What is needed.
Reproduce each line from the records that holds "compiler".

Given entries Block Start

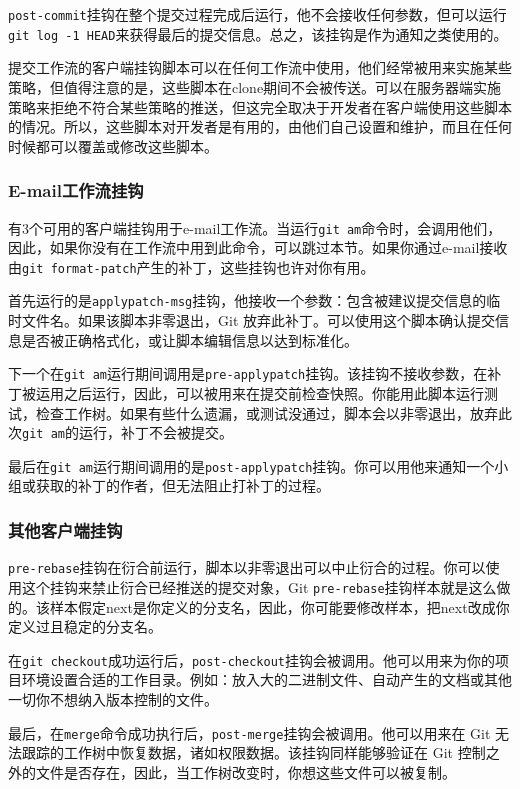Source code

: \documentclass[a4paper]{book}
\begin{document}
\texttt{post-commit}挂钩在整个提交过程完成后运行，他不会接收任何参数，但可以运行\texttt{git log -1 HEAD}来获得最后的提交信息。总之，该挂钩是作为通知之类使用的。

提交工作流的客户端挂钩脚本可以在任何工作流中使用，他们经常被用来实施某些策略，但值得注意的是，这些脚本在clone期间不会被传送。可以在服务器端实施策略来拒绝不符合某些策略的推送，但这完全取决于开发者在客户端使用这些脚本的情况。所以，这些脚本对开发者是有用的，由他们自己设置和维护，而且在任何时候都可以覆盖或修改这些脚本。

\subsubsection{E-mail工作流挂钩}

有3个可用的客户端挂钩用于e-mail工作流。当运行\texttt{git am}命令时，会调用他们，因此，如果你没有在工作流中用到此命令，可以跳过本节。如果你通过e-mail接收由\texttt{git format-patch}产生的补丁，这些挂钩也许对你有用。

首先运行的是\texttt{applypatch-msg}挂钩，他接收一个参数：包含被建议提交信息的临时文件名。如果该脚本非零退出，Git 放弃此补丁。可以使用这个脚本确认提交信息是否被正确格式化，或让脚本编辑信息以达到标准化。

下一个在\texttt{git am}运行期间调用是\texttt{pre-applypatch}挂钩。该挂钩不接收参数，在补丁被运用之后运行，因此，可以被用来在提交前检查快照。你能用此脚本运行测试，检查工作树。如果有些什么遗漏，或测试没通过，脚本会以非零退出，放弃此次\texttt{git am}的运行，补丁不会被提交。

最后在\texttt{git am}运行期间调用的是\texttt{post-applypatch}挂钩。你可以用他来通知一个小组或获取的补丁的作者，但无法阻止打补丁的过程。

\subsubsection{其他客户端挂钩}

\texttt{pre-rebase}挂钩在衍合前运行，脚本以非零退出可以中止衍合的过程。你可以使用这个挂钩来禁止衍合已经推送的提交对象，Git \texttt{pre-rebase}挂钩样本就是这么做的。该样本假定next是你定义的分支名，因此，你可能要修改样本，把next改成你定义过且稳定的分支名。

在\texttt{git checkout}成功运行后，\texttt{post-checkout}挂钩会被调用。他可以用来为你的项目环境设置合适的工作目录。例如：放入大的二进制文件、自动产生的文档或其他一切你不想纳入版本控制的文件。

最后，在\texttt{merge}命令成功执行后，\texttt{post-merge}挂钩会被调用。他可以用来在 Git 无法跟踪的工作树中恢复数据，诸如权限数据。该挂钩同样能够验证在 Git 控制之外的文件是否存在，因此，当工作树改变时，你想这些文件可以被复制。
\end{document}
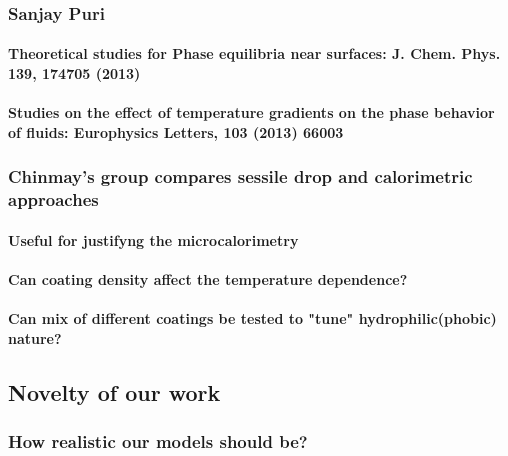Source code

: \documentclass[a4paper,12pt,single,pdftex]{scrartcl}
\begin{document}
{\label{ID_154250283}\subsubsection{Sanjay Puri}

\label{ID_920584188}\paragraph{Theoretical studies for Phase equilibria near surfaces: J. Chem. Phys. 139, 174705 (2013)}

\label{ID_595749615}\paragraph{Studies on the effect of temperature gradients on the phase behavior of fluids: Europhysics Letters, 103 (2013) 66003}

\label{ID_135785427}\subsubsection{Chinmay's group compares sessile drop and calorimetric approaches}

\label{ID_1532965186}\paragraph{Useful for justifyng the microcalorimetry}

\label{ID_838488932}\paragraph{Can coating density affect the temperature dependence?}

\label{ID_1401479645}\paragraph{Can mix of different coatings be tested to "tune" hydrophilic(phobic) nature?}

\label{ID_1979164963}\subsection{Novelty of our work}

\label{ID_1997632539}\subsubsection{How realistic our models should be?}

}
\end{document}
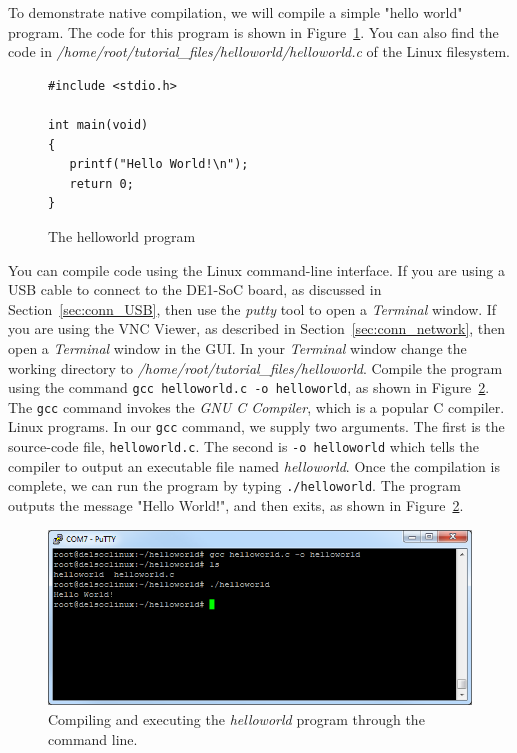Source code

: \documentclass[11pt, twoside, pdftex]{article}
\begin{document}
To demonstrate native compilation, we will compile a simple "hello world" program. The code 
for this program is shown in Figure~\ref{fig:helloworld_code}. You can also find the code 
in \textit{/home/root/tutorial\_files/helloworld/helloworld.c} of the Linux filesystem.

\lstset{language=C,numbers=left}
\begin{figure}[H]
\begin{center}
\begin{minipage}[t]{16 cm}
\begin{lstlisting}
#include <stdio.h>

int main(void)
{
   printf("Hello World!\n");
   return 0;
}
\end{lstlisting}
\end{minipage}
\end{center}
\vspace{-0.33in}\caption{The helloworld program}
\label{fig:helloworld_code}
\end{figure}

You can compile code using the Linux command-line interface. If you are using a USB cable
to connect to the DE1-SoC board, as discussed in Section~\ref{sec:conn_USB}, then use the
{\it putty} tool to open a {\it Terminal} window. If you are using the VNC Viewer, as 
described in Section~\ref{sec:conn_network}, then open a {\it Terminal} window in the GUI. 
In your {\it Terminal} window change the working directory to 
\textit{/home/root/tutorial\_files/helloworld}. 
Compile the program using the command \texttt{gcc helloworld.c -o helloworld}, as 
shown in Figure~\ref{fig:helloworld_native}. The \texttt{gcc} command invokes 
the \textit{GNU C Compiler}, which is a popular C compiler.
Linux programs. In our \texttt{gcc} command, we supply two arguments. The first is the source-code 
file, \texttt{helloworld.c}. The second is \texttt{-o helloworld} which 
tells the compiler to output an executable file named \textit{helloworld}. Once the compilation 
is complete, we can run the program by typing \texttt{./helloworld}. The program outputs the 
message "Hello World!", and then exits, as shown in Figure~\ref{fig:helloworld_native}.
~\\
\begin{figure}[H]
   \begin{center}
       \includegraphics[scale=0.7]{figures/compilation_1}
   \end{center}
   \caption{Compiling and executing the \textit{helloworld} program through the command line.}
	\label{fig:helloworld_native}
\end{figure}
\end{document}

Given entries Block End

Exercise solution.
the \textit{GNU C Compiler}, which is a popular C compiler.
tells the compiler to output an executable file named \textit{helloworld}. Once the compilation 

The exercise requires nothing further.